WHAT THIS TASK INVOLVES
Please give back an exact reproduction of the lines from the one with "- Focused demonstration" through the end of the entries below, and no others.

DATASET RECORDS Block Start

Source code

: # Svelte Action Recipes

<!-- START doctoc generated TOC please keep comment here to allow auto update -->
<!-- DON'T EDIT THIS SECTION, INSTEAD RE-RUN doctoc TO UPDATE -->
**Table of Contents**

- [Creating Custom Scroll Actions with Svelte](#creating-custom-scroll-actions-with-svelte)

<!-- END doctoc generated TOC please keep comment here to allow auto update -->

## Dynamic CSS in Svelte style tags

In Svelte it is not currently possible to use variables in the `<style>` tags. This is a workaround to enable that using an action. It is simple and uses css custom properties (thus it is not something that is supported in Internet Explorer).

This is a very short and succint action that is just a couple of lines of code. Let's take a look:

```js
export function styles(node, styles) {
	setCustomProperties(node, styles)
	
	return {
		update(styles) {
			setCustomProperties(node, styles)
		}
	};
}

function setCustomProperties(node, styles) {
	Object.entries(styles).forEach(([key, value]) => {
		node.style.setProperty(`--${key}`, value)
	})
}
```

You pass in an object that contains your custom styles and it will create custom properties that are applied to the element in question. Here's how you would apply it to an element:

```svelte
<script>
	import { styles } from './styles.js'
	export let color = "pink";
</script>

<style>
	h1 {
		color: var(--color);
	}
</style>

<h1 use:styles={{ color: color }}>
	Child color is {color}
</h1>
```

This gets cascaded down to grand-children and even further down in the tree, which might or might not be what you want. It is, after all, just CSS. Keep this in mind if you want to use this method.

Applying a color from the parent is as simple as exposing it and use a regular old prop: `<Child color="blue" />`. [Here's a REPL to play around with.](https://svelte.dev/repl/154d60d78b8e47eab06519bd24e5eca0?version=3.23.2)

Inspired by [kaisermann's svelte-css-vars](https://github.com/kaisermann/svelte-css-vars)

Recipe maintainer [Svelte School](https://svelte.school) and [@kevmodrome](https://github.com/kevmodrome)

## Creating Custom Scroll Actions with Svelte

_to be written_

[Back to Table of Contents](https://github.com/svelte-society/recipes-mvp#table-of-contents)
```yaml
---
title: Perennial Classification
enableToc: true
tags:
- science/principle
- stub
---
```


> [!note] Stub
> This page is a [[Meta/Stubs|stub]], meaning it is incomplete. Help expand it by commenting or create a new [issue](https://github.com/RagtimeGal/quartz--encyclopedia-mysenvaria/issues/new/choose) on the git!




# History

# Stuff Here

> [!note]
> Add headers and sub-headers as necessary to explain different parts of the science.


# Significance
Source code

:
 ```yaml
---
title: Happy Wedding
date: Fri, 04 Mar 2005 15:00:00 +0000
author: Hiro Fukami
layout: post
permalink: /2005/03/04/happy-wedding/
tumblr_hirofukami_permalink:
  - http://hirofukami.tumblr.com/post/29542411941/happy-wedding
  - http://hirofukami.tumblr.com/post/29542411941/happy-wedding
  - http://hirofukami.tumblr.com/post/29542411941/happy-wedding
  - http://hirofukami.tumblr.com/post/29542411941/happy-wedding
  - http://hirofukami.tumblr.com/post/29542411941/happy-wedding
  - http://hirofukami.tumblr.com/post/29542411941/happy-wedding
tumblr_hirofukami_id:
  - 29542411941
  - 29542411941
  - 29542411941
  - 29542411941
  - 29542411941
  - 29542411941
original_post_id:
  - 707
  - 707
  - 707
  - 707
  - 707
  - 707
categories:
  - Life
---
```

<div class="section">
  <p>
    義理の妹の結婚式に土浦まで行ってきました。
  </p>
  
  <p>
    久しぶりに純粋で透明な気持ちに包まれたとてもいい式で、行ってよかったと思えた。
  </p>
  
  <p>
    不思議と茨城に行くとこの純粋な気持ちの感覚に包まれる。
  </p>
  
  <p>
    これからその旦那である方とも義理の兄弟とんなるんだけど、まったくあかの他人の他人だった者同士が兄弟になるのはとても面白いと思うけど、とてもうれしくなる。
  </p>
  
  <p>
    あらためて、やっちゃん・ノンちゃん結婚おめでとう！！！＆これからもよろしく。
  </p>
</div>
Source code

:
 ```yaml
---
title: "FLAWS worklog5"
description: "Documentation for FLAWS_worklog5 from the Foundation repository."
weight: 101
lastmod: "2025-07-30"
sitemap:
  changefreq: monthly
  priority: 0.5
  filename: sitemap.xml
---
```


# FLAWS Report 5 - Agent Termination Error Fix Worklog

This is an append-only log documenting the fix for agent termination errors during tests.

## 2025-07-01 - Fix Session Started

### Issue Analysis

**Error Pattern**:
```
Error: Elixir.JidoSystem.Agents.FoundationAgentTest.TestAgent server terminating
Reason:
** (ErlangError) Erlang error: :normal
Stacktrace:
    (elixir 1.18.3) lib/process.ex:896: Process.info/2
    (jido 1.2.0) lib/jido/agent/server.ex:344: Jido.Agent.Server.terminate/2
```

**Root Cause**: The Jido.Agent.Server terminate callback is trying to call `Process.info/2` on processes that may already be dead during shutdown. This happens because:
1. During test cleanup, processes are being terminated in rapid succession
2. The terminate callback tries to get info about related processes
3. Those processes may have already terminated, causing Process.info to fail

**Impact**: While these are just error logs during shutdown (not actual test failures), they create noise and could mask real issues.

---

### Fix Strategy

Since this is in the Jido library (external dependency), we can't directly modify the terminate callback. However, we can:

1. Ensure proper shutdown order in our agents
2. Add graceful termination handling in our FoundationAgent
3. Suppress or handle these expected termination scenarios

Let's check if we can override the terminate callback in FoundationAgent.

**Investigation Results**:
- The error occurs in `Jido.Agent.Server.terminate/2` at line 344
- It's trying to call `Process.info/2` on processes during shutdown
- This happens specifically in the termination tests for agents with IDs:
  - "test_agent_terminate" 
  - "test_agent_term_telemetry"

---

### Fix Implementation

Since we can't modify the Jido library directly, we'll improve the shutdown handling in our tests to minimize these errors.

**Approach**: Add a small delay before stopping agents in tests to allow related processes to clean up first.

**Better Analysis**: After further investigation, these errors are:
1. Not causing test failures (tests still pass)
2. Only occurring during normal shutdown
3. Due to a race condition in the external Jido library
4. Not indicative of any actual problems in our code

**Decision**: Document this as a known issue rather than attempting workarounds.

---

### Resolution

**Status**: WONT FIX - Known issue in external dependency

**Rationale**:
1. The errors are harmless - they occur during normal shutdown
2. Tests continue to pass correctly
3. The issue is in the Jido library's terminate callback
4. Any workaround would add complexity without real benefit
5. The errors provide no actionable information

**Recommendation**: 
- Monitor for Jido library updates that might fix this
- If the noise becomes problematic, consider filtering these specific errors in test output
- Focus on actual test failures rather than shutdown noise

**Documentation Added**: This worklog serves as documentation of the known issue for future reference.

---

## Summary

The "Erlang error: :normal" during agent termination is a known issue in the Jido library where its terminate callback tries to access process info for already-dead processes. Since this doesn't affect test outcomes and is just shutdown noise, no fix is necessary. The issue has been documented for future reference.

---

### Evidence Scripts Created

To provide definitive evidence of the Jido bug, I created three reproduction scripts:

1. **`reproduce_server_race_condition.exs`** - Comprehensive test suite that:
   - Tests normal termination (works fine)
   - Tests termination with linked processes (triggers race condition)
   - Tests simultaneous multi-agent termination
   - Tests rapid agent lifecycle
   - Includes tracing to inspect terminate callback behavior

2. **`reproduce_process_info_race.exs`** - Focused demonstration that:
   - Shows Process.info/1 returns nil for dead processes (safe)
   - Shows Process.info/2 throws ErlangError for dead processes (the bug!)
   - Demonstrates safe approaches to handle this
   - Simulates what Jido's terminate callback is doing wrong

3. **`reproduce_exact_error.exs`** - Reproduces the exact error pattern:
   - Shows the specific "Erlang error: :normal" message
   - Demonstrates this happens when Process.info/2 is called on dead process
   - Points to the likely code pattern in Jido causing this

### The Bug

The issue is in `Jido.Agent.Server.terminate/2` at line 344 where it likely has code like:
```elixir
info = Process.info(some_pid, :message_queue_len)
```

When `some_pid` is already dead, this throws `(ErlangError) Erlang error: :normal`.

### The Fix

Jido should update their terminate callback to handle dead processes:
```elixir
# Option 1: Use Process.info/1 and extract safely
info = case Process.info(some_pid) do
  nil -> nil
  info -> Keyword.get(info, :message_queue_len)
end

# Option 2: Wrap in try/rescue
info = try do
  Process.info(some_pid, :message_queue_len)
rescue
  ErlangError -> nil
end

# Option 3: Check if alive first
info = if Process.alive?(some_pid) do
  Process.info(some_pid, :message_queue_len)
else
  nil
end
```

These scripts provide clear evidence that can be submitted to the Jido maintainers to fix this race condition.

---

DATASET RECORDS Block End

ANSWER TO THE PROBLEM
2. **`reproduce_process_info_race.exs`** - Focused demonstration that:
   - Shows Process.info/1 returns nil for dead processes (safe)
   - Shows Process.info/2 throws ErlangError for dead processes (the bug!)
   - Demonstrates safe approaches to handle this
   - Simulates what Jido's terminate callback is doing wrong

3. **`reproduce_exact_error.exs`** - Reproduces the exact error pattern:
   - Shows the specific "Erlang error: :normal" message
   - Demonstrates this happens when Process.info/2 is called on dead process
   - Points to the likely code pattern in Jido causing this

### The Bug

The issue is in `Jido.Agent.Server.terminate/2` at line 344 where it likely has code like:
```elixir
info = Process.info(some_pid, :message_queue_len)
```

When `some_pid` is already dead, this throws `(ErlangError) Erlang error: :normal`.

### The Fix

Jido should update their terminate callback to handle dead processes:
```elixir
# Option 1: Use Process.info/1 and extract safely
info = case Process.info(some_pid) do
  nil -> nil
  info -> Keyword.get(info, :message_queue_len)
end

# Option 2: Wrap in try/rescue
info = try do
  Process.info(some_pid, :message_queue_len)
rescue
  ErlangError -> nil
end

# Option 3: Check if alive first
info = if Process.alive?(some_pid) do
  Process.info(some_pid, :message_queue_len)
else
  nil
end
```

These scripts provide clear evidence that can be submitted to the Jido maintainers to fix this race condition.

---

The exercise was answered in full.